Small Market NBA Teams Protect One Of Their Only Routes To Success – Forbes
In a shocking turn of events last week, NBA owners voted against proposed draft lottery reform, which would have diminished the disparity in chances of landing top picks and redistributed odds from the bottom three teams to other non-playoff teams, in theory giving less incentive to tank.
Reports prior to the vote suggested the 23 votes necessary to pass reform would be easily gathered by a margin of 29-1 or 28-2. However, a 17-13 ballot was delivered, largely due to what appears to have been a clandestine lobbying campaign by Sam Presti, general manager of the Oklahoma City Thunder, which play in league’s smallest market.
Small market teams largely represented the 13 teams that voted against reform (Utah, Washington, Philadelphia, San Antonio, Oklahoma City, Atlanta, Miami, Phoenix, Milwaukee, New Orleans, Detroit, Chicago, and Charlotte) as you can see from the following box plot.
*It’s worth noting, though, that removing the four teams in New York and Los Angeles would render the averages nearly identical.
Much of the reason for this voting pattern is due to the draft being a far more critical avenue to success for small market clubs. Superstars overwhelmingly drive team success in the NBA and—thanks to the NBA’s maximum individual contract, which effectively prevents teams from competing on price for players—landing those elite players in free agency is all but an impossibility for the Milwaukees and Charlottes of the league. The two shining paradigms of small market team success this century, the Spurs and Thunder, have done so in large part due to landing a superstar with a top draft pick and retaining him for the entirety of his career thanks to favorable CBA clauses that allow teams to offer their own players an extra year in free agency.
With free agency becoming increasingly critical and small market teams unable to lure new superstars (with the exception of Cleveland, which almost entirely has the coincidence of LeBron James’s birthplace to thank for his signing there), these teams certainly are at a disadvantage—no matter how much the NBA tries to dispel that notion. It’s a question of whether retaining a draft system that incentivizes a sizable portion of the league to tank away their entire season (as revenue sharing ensures that even the worst teams nearly break even) is the most optimal way to level the playing field. The alternative, in which the draft helps little and superstars flock to big markets and dominate, isn’t ideal either.

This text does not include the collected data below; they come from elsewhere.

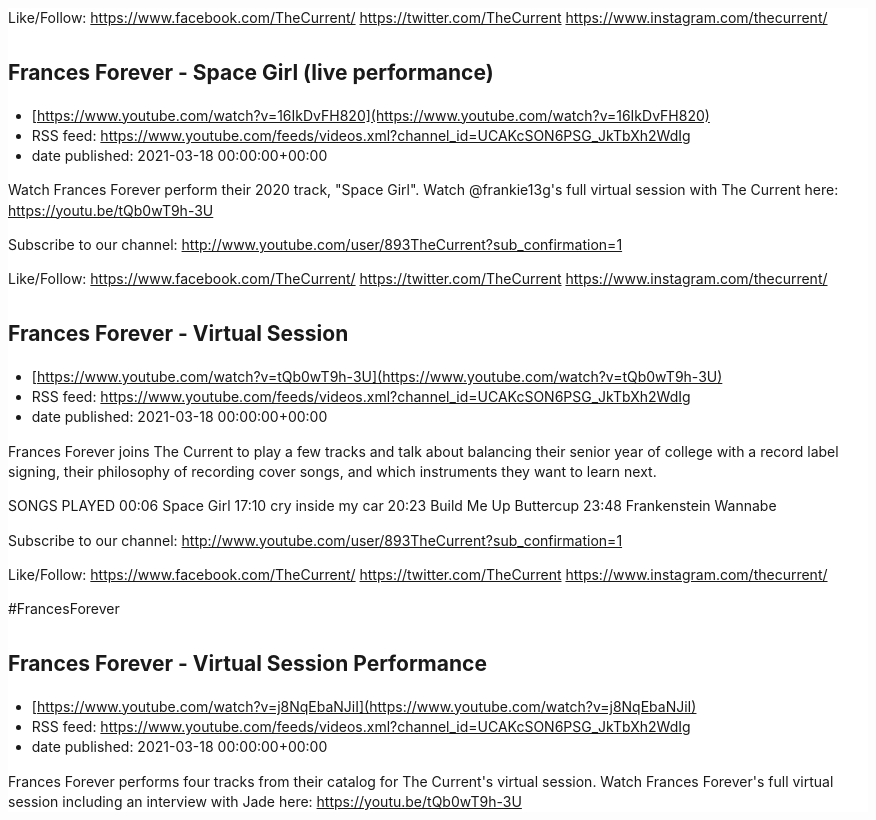 Like/Follow:
https://www.facebook.com/TheCurrent/
https://twitter.com/TheCurrent
https://www.instagram.com/thecurrent/

## Frances Forever - Space Girl (live performance)
 - [https://www.youtube.com/watch?v=16IkDvFH820](https://www.youtube.com/watch?v=16IkDvFH820)
 - RSS feed: https://www.youtube.com/feeds/videos.xml?channel_id=UCAKcSON6PSG_JkTbXh2WdIg
 - date published: 2021-03-18 00:00:00+00:00

Watch Frances Forever perform their 2020 track, "Space Girl". Watch @frankie13g's full virtual session with The Current here: https://youtu.be/tQb0wT9h-3U

Subscribe to our channel:
http://www.youtube.com/user/893TheCurrent?sub_confirmation=1

Like/Follow:
https://www.facebook.com/TheCurrent/
https://twitter.com/TheCurrent
https://www.instagram.com/thecurrent/

## Frances Forever - Virtual Session
 - [https://www.youtube.com/watch?v=tQb0wT9h-3U](https://www.youtube.com/watch?v=tQb0wT9h-3U)
 - RSS feed: https://www.youtube.com/feeds/videos.xml?channel_id=UCAKcSON6PSG_JkTbXh2WdIg
 - date published: 2021-03-18 00:00:00+00:00

Frances Forever joins The Current to play a few tracks and talk about balancing their senior year of college with a record label signing, their philosophy of recording cover songs, and which instruments they want to learn next. 

SONGS PLAYED
00:06 Space Girl
17:10 cry inside my car
20:23 Build Me Up Buttercup
23:48 Frankenstein Wannabe

Subscribe to our channel:
http://www.youtube.com/user/893TheCurrent?sub_confirmation=1

Like/Follow:
https://www.facebook.com/TheCurrent/
https://twitter.com/TheCurrent
https://www.instagram.com/thecurrent/

#FrancesForever

## Frances Forever - Virtual Session Performance
 - [https://www.youtube.com/watch?v=j8NqEbaNJiI](https://www.youtube.com/watch?v=j8NqEbaNJiI)
 - RSS feed: https://www.youtube.com/feeds/videos.xml?channel_id=UCAKcSON6PSG_JkTbXh2WdIg
 - date published: 2021-03-18 00:00:00+00:00

Frances Forever performs four tracks from their catalog for The Current's virtual session. Watch Frances Forever's full virtual session including an interview with Jade here: https://youtu.be/tQb0wT9h-3U
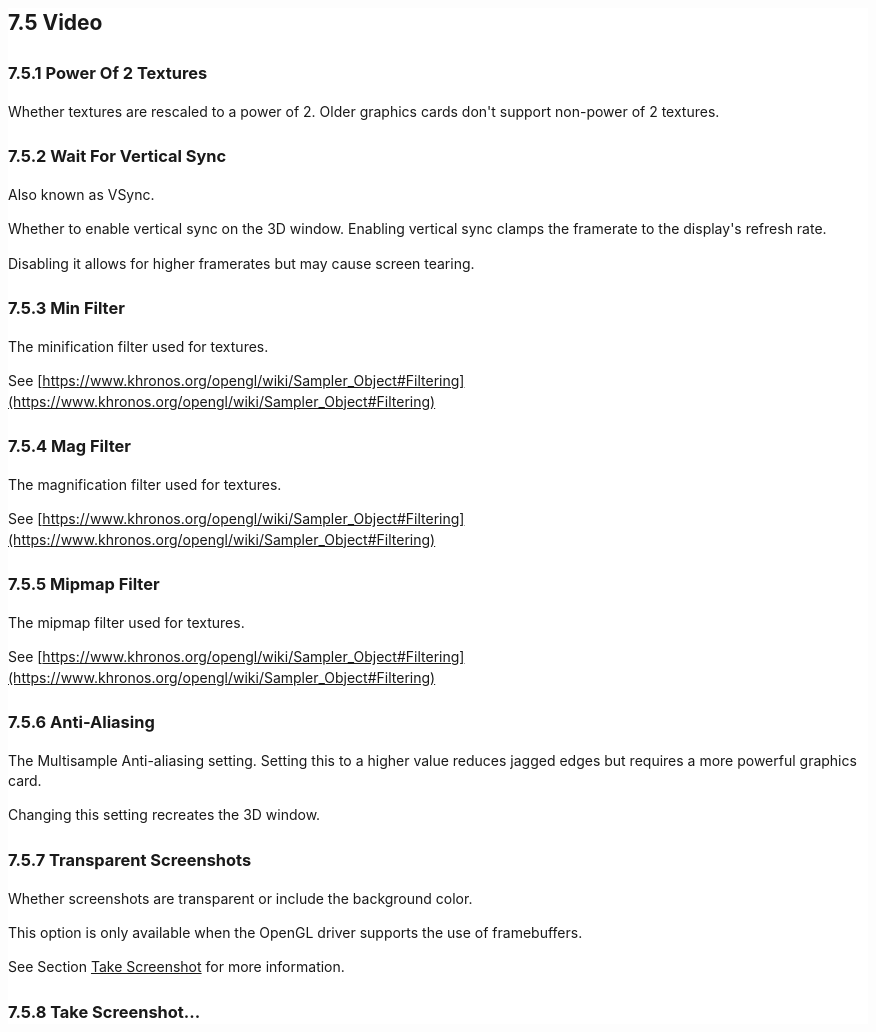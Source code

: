 ## 7.5 Video

### 7.5.1 Power Of 2 Textures

Whether textures are rescaled to a power of 2. Older graphics cards don't support non-power of 2 textures.

### 7.5.2 Wait For Vertical Sync

Also known as VSync.

Whether to enable vertical sync on the 3D window. Enabling vertical sync clamps the framerate to the display's refresh rate.

Disabling it allows for higher framerates but may cause screen tearing.

<div class="page"/>

### 7.5.3 Min Filter

The minification filter used for textures.

See [https://www.khronos.org/opengl/wiki/Sampler_Object#Filtering](https://www.khronos.org/opengl/wiki/Sampler_Object#Filtering)

### 7.5.4 Mag Filter

The magnification filter used for textures.

See [https://www.khronos.org/opengl/wiki/Sampler_Object#Filtering](https://www.khronos.org/opengl/wiki/Sampler_Object#Filtering)

### 7.5.5 Mipmap Filter

The mipmap filter used for textures.

See [https://www.khronos.org/opengl/wiki/Sampler_Object#Filtering](https://www.khronos.org/opengl/wiki/Sampler_Object#Filtering)

### 7.5.6 Anti-Aliasing

The Multisample Anti-aliasing setting. Setting this to a higher value reduces jagged edges but requires a more powerful graphics card.

 Changing this setting recreates the 3D window.
 
 ### 7.5.7 Transparent Screenshots

Whether screenshots are transparent or include the background color.

This option is only available when the OpenGL driver supports the use of framebuffers.

See Section [Take Screenshot](#758-take-screenshot) for more information.

### 7.5.8 Take Screenshot...

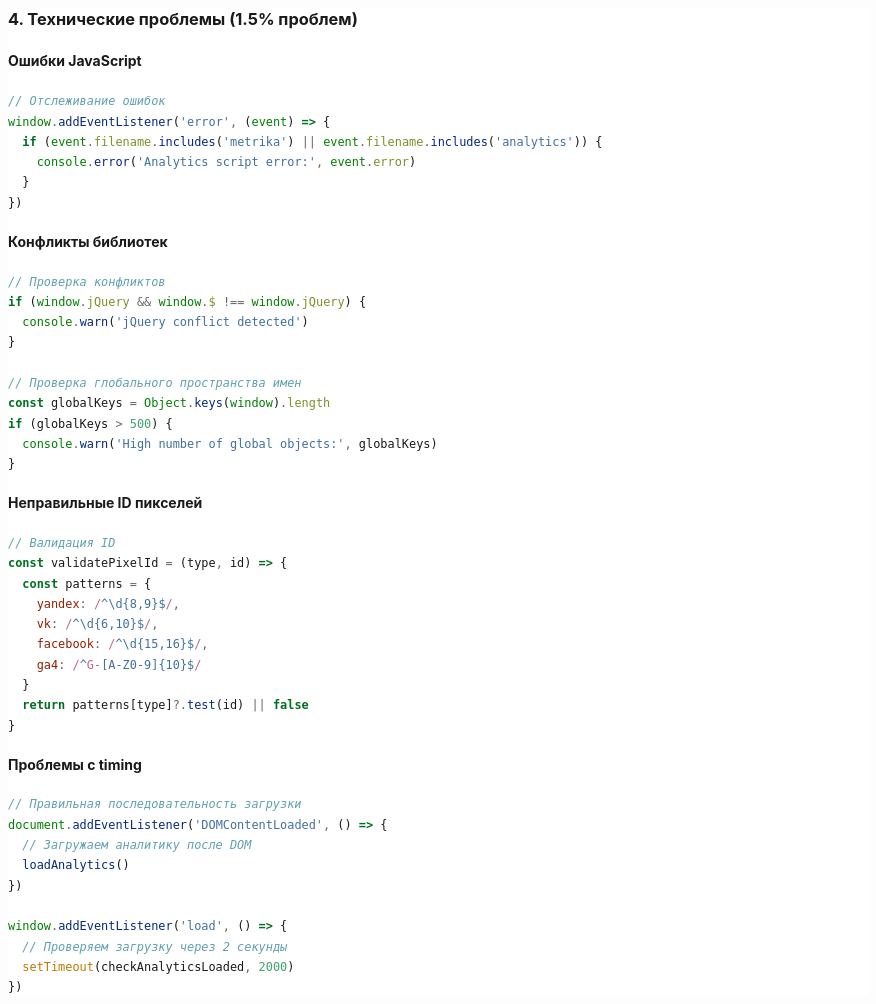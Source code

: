### 4. **Технические проблемы (1.5% проблем)**

#### **Ошибки JavaScript**
```javascript
// Отслеживание ошибок
window.addEventListener('error', (event) => {
  if (event.filename.includes('metrika') || event.filename.includes('analytics')) {
    console.error('Analytics script error:', event.error)
  }
})
```

#### **Конфликты библиотек**
```javascript
// Проверка конфликтов
if (window.jQuery && window.$ !== window.jQuery) {
  console.warn('jQuery conflict detected')
}

// Проверка глобального пространства имен
const globalKeys = Object.keys(window).length
if (globalKeys > 500) {
  console.warn('High number of global objects:', globalKeys)
}
```

#### **Неправильные ID пикселей**
```javascript
// Валидация ID
const validatePixelId = (type, id) => {
  const patterns = {
    yandex: /^\d{8,9}$/,
    vk: /^\d{6,10}$/,
    facebook: /^\d{15,16}$/,
    ga4: /^G-[A-Z0-9]{10}$/
  }
  return patterns[type]?.test(id) || false
}
```

#### **Проблемы с timing**
```javascript
// Правильная последовательность загрузки
document.addEventListener('DOMContentLoaded', () => {
  // Загружаем аналитику после DOM
  loadAnalytics()
})

window.addEventListener('load', () => {
  // Проверяем загрузку через 2 секунды
  setTimeout(checkAnalyticsLoaded, 2000)
})
```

The NBA has by far the least parity of any of the four major sports leagues. Draft reform, such as the much-discussed “wheel” proposal certainly might help while also preventing tanking. However, there’s a better way to both stop tanking and give small market teams a chance, and it has nothing to do with the draft: Removing the max individual player contract would likely provide the best of both worlds.